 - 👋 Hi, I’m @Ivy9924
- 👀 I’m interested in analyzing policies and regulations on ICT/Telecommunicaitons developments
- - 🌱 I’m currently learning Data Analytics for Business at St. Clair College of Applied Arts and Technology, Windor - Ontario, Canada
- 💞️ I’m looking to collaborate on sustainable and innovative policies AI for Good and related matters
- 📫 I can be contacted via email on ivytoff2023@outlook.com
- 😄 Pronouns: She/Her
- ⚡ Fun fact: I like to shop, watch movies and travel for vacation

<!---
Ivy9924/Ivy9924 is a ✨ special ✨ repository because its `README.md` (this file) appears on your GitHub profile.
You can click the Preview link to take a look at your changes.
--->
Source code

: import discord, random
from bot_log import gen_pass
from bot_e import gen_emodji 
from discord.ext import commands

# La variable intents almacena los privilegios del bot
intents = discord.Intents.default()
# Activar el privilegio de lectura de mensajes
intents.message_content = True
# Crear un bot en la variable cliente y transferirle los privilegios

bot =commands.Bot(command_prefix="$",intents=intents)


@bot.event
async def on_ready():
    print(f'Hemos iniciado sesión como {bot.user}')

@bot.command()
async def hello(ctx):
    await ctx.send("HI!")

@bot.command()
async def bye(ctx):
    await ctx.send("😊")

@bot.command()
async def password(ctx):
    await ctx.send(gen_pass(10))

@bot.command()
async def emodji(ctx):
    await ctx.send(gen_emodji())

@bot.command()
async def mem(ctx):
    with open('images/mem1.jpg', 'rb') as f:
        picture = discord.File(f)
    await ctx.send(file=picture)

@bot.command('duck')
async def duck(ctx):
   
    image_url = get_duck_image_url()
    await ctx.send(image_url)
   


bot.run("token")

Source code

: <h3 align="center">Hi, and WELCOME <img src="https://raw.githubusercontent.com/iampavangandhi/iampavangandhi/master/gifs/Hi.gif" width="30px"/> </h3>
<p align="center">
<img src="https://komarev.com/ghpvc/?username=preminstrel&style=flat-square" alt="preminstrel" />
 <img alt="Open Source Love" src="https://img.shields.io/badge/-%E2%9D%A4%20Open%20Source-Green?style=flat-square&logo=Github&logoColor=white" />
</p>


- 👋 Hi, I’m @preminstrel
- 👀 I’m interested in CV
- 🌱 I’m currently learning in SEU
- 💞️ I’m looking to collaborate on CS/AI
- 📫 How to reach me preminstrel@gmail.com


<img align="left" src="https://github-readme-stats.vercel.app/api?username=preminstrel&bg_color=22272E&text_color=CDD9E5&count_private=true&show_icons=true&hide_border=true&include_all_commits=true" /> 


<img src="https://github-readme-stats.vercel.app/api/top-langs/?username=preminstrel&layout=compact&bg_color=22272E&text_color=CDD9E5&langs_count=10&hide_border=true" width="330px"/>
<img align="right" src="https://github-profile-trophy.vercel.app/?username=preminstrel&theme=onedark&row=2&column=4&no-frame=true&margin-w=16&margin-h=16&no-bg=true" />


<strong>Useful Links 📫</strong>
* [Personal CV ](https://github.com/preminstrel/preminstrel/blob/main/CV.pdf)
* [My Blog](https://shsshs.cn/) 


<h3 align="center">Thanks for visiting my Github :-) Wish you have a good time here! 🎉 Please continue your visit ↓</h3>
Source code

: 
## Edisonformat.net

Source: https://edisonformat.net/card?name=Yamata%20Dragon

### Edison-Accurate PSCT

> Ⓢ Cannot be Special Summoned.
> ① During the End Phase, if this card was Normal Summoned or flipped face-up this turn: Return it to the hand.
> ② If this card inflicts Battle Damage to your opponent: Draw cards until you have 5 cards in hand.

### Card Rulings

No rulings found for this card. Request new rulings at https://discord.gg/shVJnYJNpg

++++++++

### Task to complete
A copy of each line above that holds the word "variable" is the expected answer.

### Response to the task
# La variable intents almacena los privilegios del bot
# Crear un bot en la variable cliente y transferirle los privilegios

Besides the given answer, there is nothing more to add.